_DIRECTIONS FOR THIS TASK_:
Would you retype the whole listing exactly?

=== TASK INPUTS ===

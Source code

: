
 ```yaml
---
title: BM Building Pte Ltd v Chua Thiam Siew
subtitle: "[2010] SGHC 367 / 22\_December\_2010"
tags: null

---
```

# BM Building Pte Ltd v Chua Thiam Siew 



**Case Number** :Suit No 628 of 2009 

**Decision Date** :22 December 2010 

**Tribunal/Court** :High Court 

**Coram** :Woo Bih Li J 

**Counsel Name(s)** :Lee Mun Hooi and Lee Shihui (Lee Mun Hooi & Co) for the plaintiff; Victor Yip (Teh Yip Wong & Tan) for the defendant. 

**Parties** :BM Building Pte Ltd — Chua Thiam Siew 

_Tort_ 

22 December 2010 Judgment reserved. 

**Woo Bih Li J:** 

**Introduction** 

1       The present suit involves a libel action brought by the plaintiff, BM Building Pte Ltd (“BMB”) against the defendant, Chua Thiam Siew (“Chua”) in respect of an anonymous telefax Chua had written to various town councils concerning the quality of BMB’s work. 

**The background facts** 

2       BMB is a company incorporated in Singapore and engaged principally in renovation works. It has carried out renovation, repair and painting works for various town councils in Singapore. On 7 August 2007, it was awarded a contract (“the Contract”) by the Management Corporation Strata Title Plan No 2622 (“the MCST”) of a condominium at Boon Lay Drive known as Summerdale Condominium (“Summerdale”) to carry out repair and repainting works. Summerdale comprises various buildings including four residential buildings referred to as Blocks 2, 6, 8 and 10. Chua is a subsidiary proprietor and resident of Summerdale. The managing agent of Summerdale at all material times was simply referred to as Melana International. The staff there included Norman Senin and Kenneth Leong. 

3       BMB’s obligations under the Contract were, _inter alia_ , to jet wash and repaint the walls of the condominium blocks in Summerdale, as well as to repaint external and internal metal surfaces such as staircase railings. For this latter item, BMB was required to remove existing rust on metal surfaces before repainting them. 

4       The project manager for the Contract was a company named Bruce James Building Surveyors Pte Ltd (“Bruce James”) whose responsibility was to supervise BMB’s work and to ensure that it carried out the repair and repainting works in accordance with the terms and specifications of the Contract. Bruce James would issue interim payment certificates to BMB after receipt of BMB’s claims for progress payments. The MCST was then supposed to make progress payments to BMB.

===

_COMPLETED TASK_:
Source code

:
 ```yaml
---
title: BM Building Pte Ltd v Chua Thiam Siew
subtitle: "[2010] SGHC 367 / 22\_December\_2010"
tags: null

---
```

# BM Building Pte Ltd v Chua Thiam Siew 



**Case Number** :Suit No 628 of 2009 

**Decision Date** :22 December 2010 

**Tribunal/Court** :High Court 

**Coram** :Woo Bih Li J 

**Counsel Name(s)** :Lee Mun Hooi and Lee Shihui (Lee Mun Hooi & Co) for the plaintiff; Victor Yip (Teh Yip Wong & Tan) for the defendant. 

**Parties** :BM Building Pte Ltd — Chua Thiam Siew 

_Tort_ 

22 December 2010 Judgment reserved. 

**Woo Bih Li J:** 

**Introduction** 

1       The present suit involves a libel action brought by the plaintiff, BM Building Pte Ltd (“BMB”) against the defendant, Chua Thiam Siew (“Chua”) in respect of an anonymous telefax Chua had written to various town councils concerning the quality of BMB’s work. 

**The background facts** 

2       BMB is a company incorporated in Singapore and engaged principally in renovation works. It has carried out renovation, repair and painting works for various town councils in Singapore. On 7 August 2007, it was awarded a contract (“the Contract”) by the Management Corporation Strata Title Plan No 2622 (“the MCST”) of a condominium at Boon Lay Drive known as Summerdale Condominium (“Summerdale”) to carry out repair and repainting works. Summerdale comprises various buildings including four residential buildings referred to as Blocks 2, 6, 8 and 10. Chua is a subsidiary proprietor and resident of Summerdale. The managing agent of Summerdale at all material times was simply referred to as Melana International. The staff there included Norman Senin and Kenneth Leong. 

3       BMB’s obligations under the Contract were, _inter alia_ , to jet wash and repaint the walls of the condominium blocks in Summerdale, as well as to repaint external and internal metal surfaces such as staircase railings. For this latter item, BMB was required to remove existing rust on metal surfaces before repainting them. 

4       The project manager for the Contract was a company named Bruce James Building Surveyors Pte Ltd (“Bruce James”) whose responsibility was to supervise BMB’s work and to ensure that it carried out the repair and repainting works in accordance with the terms and specifications of the Contract. Bruce James would issue interim payment certificates to BMB after receipt of BMB’s claims for progress payments. The MCST was then supposed to make progress payments to BMB.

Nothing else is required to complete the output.